Das erste Halbjahr ist bei der Austrian Airlines Group erfolgreich zu Ende gegangen: Im Linienverkehr konnte das Unternehmen einen 15-prozentigen Zuwachs verbuchen. Die Linienauslastung betrug 71,2 Prozent.

Der Verlust konnte deutlich gedrückt werden. Das EBIT konnte um 4,4 Mio. Euro auf minus 18,9 Mio. Euro gesenkt werden. Das Ergebnis vor Steuern beträgt minus 27,5 Mio. Euro. Gründe für die Verringerung des Verlustes liegen neben der verstärkten Auslastung auch in einer Kostenreduktion. Im Einklang mit der stärkeren Nachfrage stiegen die Flugumsätze im ersten Halbjahr um 12 Prozent von 877,1 Mio. auf 982,4 Mio. Euro.
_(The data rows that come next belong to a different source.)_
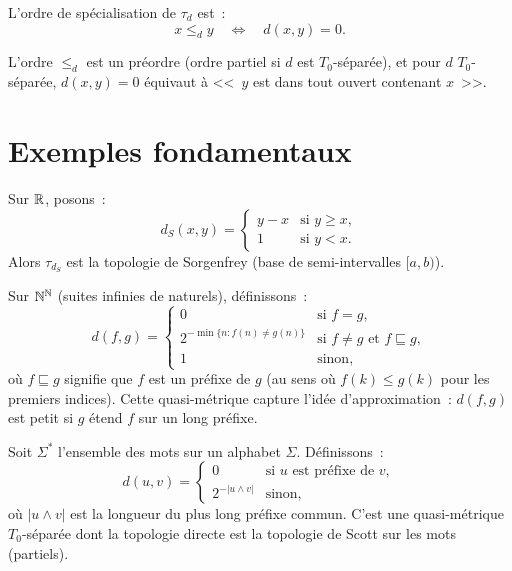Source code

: \begin{definition}
L'ordre de sp\'ecialisation de $\tau_d$ est~:
\[
  x \leq_d y \quad \Longleftrightarrow \quad d(x,y) = 0.
\]
\end{definition}

\begin{proposition}
L'ordre $\leq_d$ est un pr\'eordre (ordre partiel si $d$ est $T_0$-s\'epar\'ee), et
pour $d$ $T_0$-s\'epar\'ee, $d(x,y) = 0$ \'equivaut \`a <<~$y$ est dans tout ouvert
contenant $x$~>>.
\end{proposition}

\section{Exemples fondamentaux}

\begin{exemple}
Sur $\R$, posons~:
\[
  d_S(x,y) = \begin{cases} y - x & \text{si } y \geq x, \\ 1 & \text{si } y < x. \end{cases}
\]
Alors $\tau_{d_S}$ est la topologie de Sorgenfrey (base de semi-intervalles $[a,b)$).
\end{exemple}

\begin{exemple}
Sur $\N^\N$ (suites infinies de naturels), d\'efinissons~:
\[
  d(f,g) = \begin{cases} 0 & \text{si } f = g, \\
  2^{-\min\{n : f(n) \neq g(n)\}} & \text{si } f \neq g \text{ et } f \sqsubseteq g, \\
  1 & \text{sinon,} \end{cases}
\]
o\`u $f \sqsubseteq g$ signifie que $f$ est un pr\'efixe de $g$ (au sens o\`u $f(k) \leq g(k)$
pour les premiers indices). Cette quasi-m\'etrique capture l'id\'ee d'approximation~: $d(f,g)$
est petit si $g$ \'etend $f$ sur un long pr\'efixe.
\end{exemple}

\begin{exemple}
Soit $\Sigma^*$ l'ensemble des mots sur un alphabet $\Sigma$. D\'efinissons~:
\[
  d(u,v) = \begin{cases} 0 & \text{si } u \text{ est pr\'efixe de } v, \\
  2^{-|u \wedge v|} & \text{sinon,} \end{cases}
\]
o\`u $|u \wedge v|$ est la longueur du plus long pr\'efixe commun. C'est une
quasi-m\'etrique $T_0$-s\'epar\'ee dont la topologie directe est la topologie de Scott sur
les mots (partiels).
\end{exemple}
Die Zahl der transportierten Passagiere erhöhte sich um 15,4 Prozent auf 3.753.751. Die Umsatzerlöse im Segment Linie erreichten 875,1 Mio. nach 768,9 Mio. Euro im Vorjahr. Während der Steigerung im Linienverkehr deutlich ausfiel, konnte das Marktsegment Charter nur um einen Prozentpunkt ausgeweitet werden. Die ausgelasteten Passagierkilometer erhöhten sich dort allerdings mit 2,6 Prozent überproportional. Die Umsatzerlöse im Segment Charter beliefen sich auf 107,3 Mio. nach 108,2 Mio. Euro im Vorjahr.

"Es ist gelungen die Einheitskosten um weitere 6,4 Prozent im Vorjahresvergleich zu senken, wodurch wir unsere Wettbewerbsposition neuerlich verbessern konnten", so Finanzvorstand Thomas Kleibl. Eine Modernisierung der Flottenstruktur wurde mit dem Verkauf von zwei Boeing 737-400 konsequent fortgesetzt.

Dem Unternehmen sei es gelungen, nicht nur rückläufige Einheitserträge über gesteigerte Auslastungen und weitere Kostenreduktionen größtenteils zu kompensieren, sondern in beiden Bereichen, sowohl im klassischen Netzwerksegment als auch im Markt für Billigflugnachfrage die Marktanteile auszubauen. Geplant sind als weitere Schritte eine stärkere Etablierung in Zentral- und Osteuropa, um die Marktführerschaft auszubauen.